Substitute the values in equation (i).

$\Rightarrow -500=(0){{t}_{1}}+\dfrac{1}{2}(-10)t_{1}^{2}$
$\Rightarrow 500=5t_{1}^{2}$
$\Rightarrow 500=5t_{1}^{2}$
$\Rightarrow t_{1}^{2}=100$
$\Rightarrow {{t}_{1}}=\pm 10s$

Since time cannot be negative, ${{t}_{1}}=-10s$ is discarded.
Therefore, ${{t}_{1}}=10s$.

This means that the stone will hit the surface of water after 10 seconds.
Now, let us calculate the time for the sound of the splash to reach the top. Let this time be ${{t}_{2}}$.
To find ${{t}_{2}}$ let us use the formula $\text{time = }\dfrac{\text{distance}}{\text{speed}}$.
The speed of the sound is given as 340$m{{s}^{-1}}$ and the distance it has to cover is 500m.
Therefore, ${{t}_{2}}=\dfrac{500}{340}=1.47s$.
This means that sound will reach the at the top in 1.47 seconds after the stone hits the surface.
Therefore, the time after which the sound of the splash is heard, once the stone is dropped is equal to ${{t}_{1}}+{{t}_{2}}=10+1.47=11.47s$.

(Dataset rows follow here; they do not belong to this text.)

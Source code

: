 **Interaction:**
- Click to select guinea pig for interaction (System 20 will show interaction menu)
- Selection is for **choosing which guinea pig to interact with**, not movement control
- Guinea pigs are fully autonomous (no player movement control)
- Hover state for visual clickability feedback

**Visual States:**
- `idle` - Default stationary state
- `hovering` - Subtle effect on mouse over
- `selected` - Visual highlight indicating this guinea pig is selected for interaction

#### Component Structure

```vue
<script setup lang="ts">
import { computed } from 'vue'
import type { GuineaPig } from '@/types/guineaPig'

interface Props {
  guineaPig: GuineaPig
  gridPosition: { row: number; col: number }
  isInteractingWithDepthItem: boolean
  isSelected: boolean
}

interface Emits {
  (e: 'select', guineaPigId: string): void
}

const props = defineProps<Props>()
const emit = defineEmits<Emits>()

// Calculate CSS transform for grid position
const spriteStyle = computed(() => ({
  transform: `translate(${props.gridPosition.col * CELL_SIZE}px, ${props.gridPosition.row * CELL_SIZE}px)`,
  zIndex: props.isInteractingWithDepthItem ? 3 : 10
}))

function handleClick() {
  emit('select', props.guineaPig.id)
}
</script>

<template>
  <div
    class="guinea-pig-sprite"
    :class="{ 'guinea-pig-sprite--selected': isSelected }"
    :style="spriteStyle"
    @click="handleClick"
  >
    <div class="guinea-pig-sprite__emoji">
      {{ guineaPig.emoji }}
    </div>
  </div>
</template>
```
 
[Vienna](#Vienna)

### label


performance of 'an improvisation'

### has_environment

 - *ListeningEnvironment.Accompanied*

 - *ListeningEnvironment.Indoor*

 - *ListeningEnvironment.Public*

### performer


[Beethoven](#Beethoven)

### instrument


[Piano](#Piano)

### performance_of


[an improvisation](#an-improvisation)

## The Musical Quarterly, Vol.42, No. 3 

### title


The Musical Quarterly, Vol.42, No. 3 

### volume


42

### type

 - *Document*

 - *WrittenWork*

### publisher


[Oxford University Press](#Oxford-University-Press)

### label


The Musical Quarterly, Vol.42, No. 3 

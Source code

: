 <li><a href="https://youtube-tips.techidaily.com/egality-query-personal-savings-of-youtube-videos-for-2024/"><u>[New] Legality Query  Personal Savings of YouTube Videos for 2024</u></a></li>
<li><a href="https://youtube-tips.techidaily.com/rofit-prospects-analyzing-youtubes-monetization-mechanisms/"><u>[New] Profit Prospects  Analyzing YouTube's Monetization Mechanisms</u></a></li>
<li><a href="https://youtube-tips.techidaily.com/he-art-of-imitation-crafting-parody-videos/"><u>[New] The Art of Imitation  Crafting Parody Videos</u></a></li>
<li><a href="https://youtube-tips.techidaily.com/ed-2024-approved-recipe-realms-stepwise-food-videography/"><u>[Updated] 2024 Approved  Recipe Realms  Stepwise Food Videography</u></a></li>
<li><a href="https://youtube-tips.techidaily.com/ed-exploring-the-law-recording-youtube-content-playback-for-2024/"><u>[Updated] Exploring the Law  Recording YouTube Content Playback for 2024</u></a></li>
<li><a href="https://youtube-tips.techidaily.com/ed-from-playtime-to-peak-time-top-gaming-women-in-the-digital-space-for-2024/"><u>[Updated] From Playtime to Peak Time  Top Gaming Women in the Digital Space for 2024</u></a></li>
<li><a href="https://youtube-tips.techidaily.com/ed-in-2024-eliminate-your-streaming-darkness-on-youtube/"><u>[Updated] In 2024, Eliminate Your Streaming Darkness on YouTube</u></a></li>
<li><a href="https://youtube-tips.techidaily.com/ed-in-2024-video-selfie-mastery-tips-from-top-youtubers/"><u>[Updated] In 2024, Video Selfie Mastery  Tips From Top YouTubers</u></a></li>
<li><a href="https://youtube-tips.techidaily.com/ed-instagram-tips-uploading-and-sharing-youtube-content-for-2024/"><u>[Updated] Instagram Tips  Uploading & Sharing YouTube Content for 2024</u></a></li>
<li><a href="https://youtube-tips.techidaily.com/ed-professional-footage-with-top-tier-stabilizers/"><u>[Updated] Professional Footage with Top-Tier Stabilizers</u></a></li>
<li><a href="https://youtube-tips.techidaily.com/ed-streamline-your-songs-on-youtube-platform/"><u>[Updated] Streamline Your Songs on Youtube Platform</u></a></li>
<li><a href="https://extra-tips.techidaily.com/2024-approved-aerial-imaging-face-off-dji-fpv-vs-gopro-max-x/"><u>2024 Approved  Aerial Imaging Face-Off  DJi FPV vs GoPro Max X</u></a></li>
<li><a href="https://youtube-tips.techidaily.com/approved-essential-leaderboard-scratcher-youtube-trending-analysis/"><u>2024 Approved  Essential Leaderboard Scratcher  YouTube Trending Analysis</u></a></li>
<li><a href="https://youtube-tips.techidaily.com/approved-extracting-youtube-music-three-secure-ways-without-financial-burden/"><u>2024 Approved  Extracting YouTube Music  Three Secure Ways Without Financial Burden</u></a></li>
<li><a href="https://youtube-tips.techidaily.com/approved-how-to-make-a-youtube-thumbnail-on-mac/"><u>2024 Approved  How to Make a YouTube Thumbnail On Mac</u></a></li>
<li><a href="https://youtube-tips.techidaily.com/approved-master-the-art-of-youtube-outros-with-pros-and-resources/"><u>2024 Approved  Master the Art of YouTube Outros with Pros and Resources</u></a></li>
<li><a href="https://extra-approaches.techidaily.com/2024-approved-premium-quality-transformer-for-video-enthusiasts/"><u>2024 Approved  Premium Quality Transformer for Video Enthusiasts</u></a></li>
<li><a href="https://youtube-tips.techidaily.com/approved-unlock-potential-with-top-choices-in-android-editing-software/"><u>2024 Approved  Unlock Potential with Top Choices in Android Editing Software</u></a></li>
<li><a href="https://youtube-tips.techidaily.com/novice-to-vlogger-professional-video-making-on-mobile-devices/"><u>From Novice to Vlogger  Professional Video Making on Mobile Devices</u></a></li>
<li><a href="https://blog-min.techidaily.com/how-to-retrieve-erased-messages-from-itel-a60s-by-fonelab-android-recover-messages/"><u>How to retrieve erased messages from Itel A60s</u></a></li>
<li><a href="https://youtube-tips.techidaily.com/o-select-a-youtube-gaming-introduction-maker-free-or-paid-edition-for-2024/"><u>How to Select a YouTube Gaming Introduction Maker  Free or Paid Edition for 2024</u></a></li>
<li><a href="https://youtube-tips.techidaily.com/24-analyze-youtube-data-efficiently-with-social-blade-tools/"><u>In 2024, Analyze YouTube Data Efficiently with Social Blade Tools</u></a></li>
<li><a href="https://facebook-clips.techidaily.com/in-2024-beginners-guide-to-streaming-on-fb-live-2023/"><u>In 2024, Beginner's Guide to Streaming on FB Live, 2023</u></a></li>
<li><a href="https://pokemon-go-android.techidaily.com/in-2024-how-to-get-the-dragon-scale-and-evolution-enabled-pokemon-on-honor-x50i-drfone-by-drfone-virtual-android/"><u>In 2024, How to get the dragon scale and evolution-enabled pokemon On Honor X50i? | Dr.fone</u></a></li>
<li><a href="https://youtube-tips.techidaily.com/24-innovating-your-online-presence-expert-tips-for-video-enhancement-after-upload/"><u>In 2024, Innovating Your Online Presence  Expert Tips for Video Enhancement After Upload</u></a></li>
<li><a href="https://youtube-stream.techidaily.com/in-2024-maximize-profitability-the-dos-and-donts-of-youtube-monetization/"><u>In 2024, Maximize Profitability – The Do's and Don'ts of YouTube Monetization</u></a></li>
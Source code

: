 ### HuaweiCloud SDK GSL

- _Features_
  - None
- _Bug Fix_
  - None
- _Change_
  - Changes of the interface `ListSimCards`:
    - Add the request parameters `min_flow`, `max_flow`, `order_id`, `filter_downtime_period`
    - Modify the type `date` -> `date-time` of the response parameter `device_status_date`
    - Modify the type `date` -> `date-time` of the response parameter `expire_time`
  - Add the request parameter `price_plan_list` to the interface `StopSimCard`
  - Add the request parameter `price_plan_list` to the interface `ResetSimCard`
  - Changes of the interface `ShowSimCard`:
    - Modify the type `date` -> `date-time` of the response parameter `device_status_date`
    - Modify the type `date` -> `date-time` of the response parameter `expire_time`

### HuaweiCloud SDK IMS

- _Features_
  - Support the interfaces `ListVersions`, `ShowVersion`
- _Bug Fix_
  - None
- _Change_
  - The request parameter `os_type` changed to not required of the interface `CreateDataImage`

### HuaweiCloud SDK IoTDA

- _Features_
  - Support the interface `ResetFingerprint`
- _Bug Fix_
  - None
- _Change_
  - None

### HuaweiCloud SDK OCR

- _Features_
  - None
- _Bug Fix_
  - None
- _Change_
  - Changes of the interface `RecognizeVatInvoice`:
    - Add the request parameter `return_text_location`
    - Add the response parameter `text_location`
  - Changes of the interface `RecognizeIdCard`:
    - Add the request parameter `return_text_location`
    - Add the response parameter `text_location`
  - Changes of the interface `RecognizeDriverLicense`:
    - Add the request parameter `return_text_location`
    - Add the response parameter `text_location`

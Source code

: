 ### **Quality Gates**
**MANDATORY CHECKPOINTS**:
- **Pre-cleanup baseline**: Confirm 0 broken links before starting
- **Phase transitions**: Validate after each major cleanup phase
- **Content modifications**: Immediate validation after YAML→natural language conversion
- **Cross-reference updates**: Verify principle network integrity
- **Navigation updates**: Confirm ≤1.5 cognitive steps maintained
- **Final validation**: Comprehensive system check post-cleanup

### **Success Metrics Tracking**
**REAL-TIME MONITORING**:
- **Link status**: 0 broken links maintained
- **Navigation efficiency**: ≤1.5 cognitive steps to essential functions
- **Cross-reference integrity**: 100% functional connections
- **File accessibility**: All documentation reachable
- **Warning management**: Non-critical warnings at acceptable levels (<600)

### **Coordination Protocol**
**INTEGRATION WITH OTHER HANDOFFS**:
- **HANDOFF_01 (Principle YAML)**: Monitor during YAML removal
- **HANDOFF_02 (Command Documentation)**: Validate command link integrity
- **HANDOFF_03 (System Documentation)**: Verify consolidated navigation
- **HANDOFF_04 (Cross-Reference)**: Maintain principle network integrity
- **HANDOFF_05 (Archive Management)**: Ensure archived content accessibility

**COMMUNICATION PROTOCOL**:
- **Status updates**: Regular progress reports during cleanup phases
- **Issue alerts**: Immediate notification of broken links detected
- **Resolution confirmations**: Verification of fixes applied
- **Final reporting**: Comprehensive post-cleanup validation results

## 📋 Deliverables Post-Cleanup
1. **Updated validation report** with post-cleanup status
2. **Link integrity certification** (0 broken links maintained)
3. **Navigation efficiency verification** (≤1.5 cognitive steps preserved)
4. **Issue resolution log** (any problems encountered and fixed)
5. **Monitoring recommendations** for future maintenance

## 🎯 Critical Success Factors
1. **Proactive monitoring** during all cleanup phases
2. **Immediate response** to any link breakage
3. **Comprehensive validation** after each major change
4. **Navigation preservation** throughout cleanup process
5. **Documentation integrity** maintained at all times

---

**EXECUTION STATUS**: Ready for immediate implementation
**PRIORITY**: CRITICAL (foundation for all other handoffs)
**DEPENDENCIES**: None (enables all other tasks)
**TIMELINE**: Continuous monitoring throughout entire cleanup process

So, the correct answer is “Option B”.

Note:
Some students may make a mistake by calculating only the time taken for the stone to hit the water surface (i.e. ${{t}_{1}}$) and write it as the time after which the splash is heard at the top.
The sound of the splash travels in all directions with the same speed. Different observers standing at different positions will hear the sound at different times.